Co-coordinator at the Antipoverty Centre Jay Coonan said energy retailers often use debt to justify rising prices.
“By wiping debt for people who are trapped in debt to these big retailers we’ll do everyone a favour,” Coonan said.
“Power bills are one of the biggest concerns [for people struggling] because they’re continuously going up even as people are using less, or they’re installing products to intentionally use less.”
Coonan said the government should intervene in more meaningful ways to stop skyrocketing energy bills.
“Instead, they used public money to fuel ballooning energy company profits,” he added.
“Quite frankly, the energy subsidies have been a total waste of money.”
The average energy debt as of 2025 in Australia was $1367, according to the Australian Energy Regulator (AER).
This is compared to $1148 at the same time in 2024.
The AER’s latest report found that, while government rebates temporarily boosted affordability for many customers, more customers ended the year with energy debt.
“It takes such a heavy toll on people,” Thompson said.
“The debt collectors themselves or even people in power don’t think about the toll that that has on a person, the stress of constantly being contacted, the worry about answering a phone call because you don’t know who it is, a knock on the door or opening a letter.”

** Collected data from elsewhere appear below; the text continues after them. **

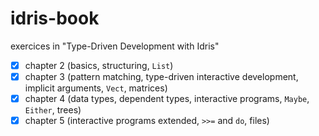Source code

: # idris-book
exercices in "Type-Driven Development with Idris"

- [x] chapter 2 (basics, structuring, `List`)
- [x] chapter 3 (pattern matching, type-driven interactive development, implicit arguments, `Vect`, matrices)
- [x] chapter 4 (data types, dependent types, interactive programs, `Maybe`, `Either`, trees)
- [x] chapter 5 (interactive programs extended, `>>=` and `do`, files)
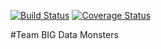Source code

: [![Build Status](https://travis-ci.org/CUBigDataClass/BigDataMonsters.svg?branch=master)](https://travis-ci.org/CUBigDataClass/BigDataMonsters)  [![Coverage Status](https://coveralls.io/repos/github/CUBigDataClass/BigDataMonsters/badge.svg?branch=master)](https://coveralls.io/github/CUBigDataClass/BigDataMonsters?branch=master)

#Team BIG Data Monsters
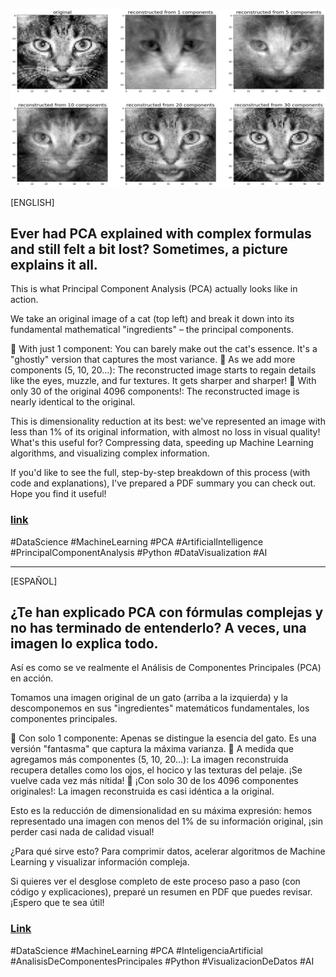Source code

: ![image](https://raw.githubusercontent.com/ale-uy/PCA_con_gatos/refs/heads/main/5.png)

[ENGLISH]

## Ever had PCA explained with complex formulas and still felt a bit lost? Sometimes, a picture explains it all.

This is what Principal Component Analysis (PCA) actually looks like in action.

We take an original image of a cat (top left) and break it down into its fundamental mathematical "ingredients" – the principal components.

🔹 With just 1 component: You can barely make out the cat's essence. It's a "ghostly" version that captures the most variance.
🔹 As we add more components (5, 10, 20...): The reconstructed image starts to regain details like the eyes, muzzle, and fur textures. It gets sharper and sharper!
🔹 With only 30 of the original 4096 components!: The reconstructed image is nearly identical to the original.

This is dimensionality reduction at its best: we've represented an image with less than 1% of its original information, with almost no loss in visual quality!
What's this useful for? Compressing data, speeding up Machine Learning algorithms, and visualizing complex information.

If you'd like to see the full, step-by-step breakdown of this process (with code and explanations), I've prepared a PDF summary you can check out. Hope you find it useful!

### [link](https://github.com/ale-uy/PCA_con_gatos/raw/main/PCA_en.pdf)

#DataScience #MachineLearning #PCA #ArtificialIntelligence #PrincipalComponentAnalysis #Python #DataVisualization #AI

---

[ESPAÑOL]

## ¿Te han explicado PCA con fórmulas complejas y no has terminado de entenderlo? A veces, una imagen lo explica todo.

Así es como se ve realmente el Análisis de Componentes Principales (PCA) en acción.

Tomamos una imagen original de un gato (arriba a la izquierda) y la descomponemos en sus "ingredientes" matemáticos fundamentales, los componentes principales.

🔹 Con solo 1 componente: Apenas se distingue la esencia del gato. Es una versión "fantasma" que captura la máxima varianza.
🔹 A medida que agregamos más componentes (5, 10, 20...): La imagen reconstruida recupera detalles como los ojos, el hocico y las texturas del pelaje. ¡Se vuelve cada vez más nítida!
🔹 ¡Con solo 30 de los 4096 componentes originales!: La imagen reconstruida es casi idéntica a la original.

Esto es la reducción de dimensionalidad en su máxima expresión: hemos representado una imagen con menos del 1% de su información original, ¡sin perder casi nada de calidad visual!

¿Para qué sirve esto? Para comprimir datos, acelerar algoritmos de Machine Learning y visualizar información compleja.

Si quieres ver el desglose completo de este proceso paso a paso (con código y explicaciones), preparé un resumen en PDF que puedes revisar. ¡Espero que te sea útil!

### [Link](https://github.com/ale-uy/PCA_con_gatos/raw/main/PCA_es.pdf)

#DataScience #MachineLearning #PCA #InteligenciaArtificial #AnalisisDeComponentesPrincipales #Python #VisualizacionDeDatos #AI
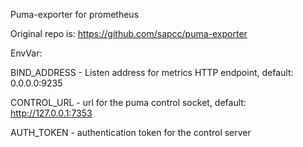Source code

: Puma-exporter for prometheus

Original repo is: https://github.com/sapcc/puma-exporter

EnvVar:

BIND_ADDRESS - Listen address for metrics HTTP endpoint, default: 0.0.0.0:9235

CONTROL_URL - url for the puma control socket, default: http://127.0.0.1:7353

AUTH_TOKEN - authentication token for the control server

Energy Australia’s Chief Customer Officer Kate Gibson’s statement in full:
Our priority is to ensure both our residential and business customers’ energy needs are met. EnergyAustralia provides a range of support options for customers facing financial hardship, helping them manage their energy bills, stay connected, and strengthen their ability to pay in the long run.
Our EnergyAssist Hardship Program is our main support avenue for residential customers experiencing financial stress. Case managers work with customers to review their financial situation, tailor assistance and support throughout their challenge period. The assistance includes tailored payment plans, arrangements for payment extensions, support for accessing government grants and concessions, financial counselling referrals as well as relief from fees for missed payments.
We continue to look at the most effective way of reaching vulnerable customers and work with other retailers, the Australian Energy Council and consumer groups. For example, partnering with Uniting to provide energy efficiency support to vulnerable customers and working with the financial and telecommunications sectors as a founding member of Thriving Communities Partnership.
We encourage any customer concerned about bill payments to reach out as soon as possible, since earlier contact typically leads to more available options and support before any debt accumulates. By staying engaged, we can better understand a customer’s circumstances, offer timely support, and help prevent unnecessary stress.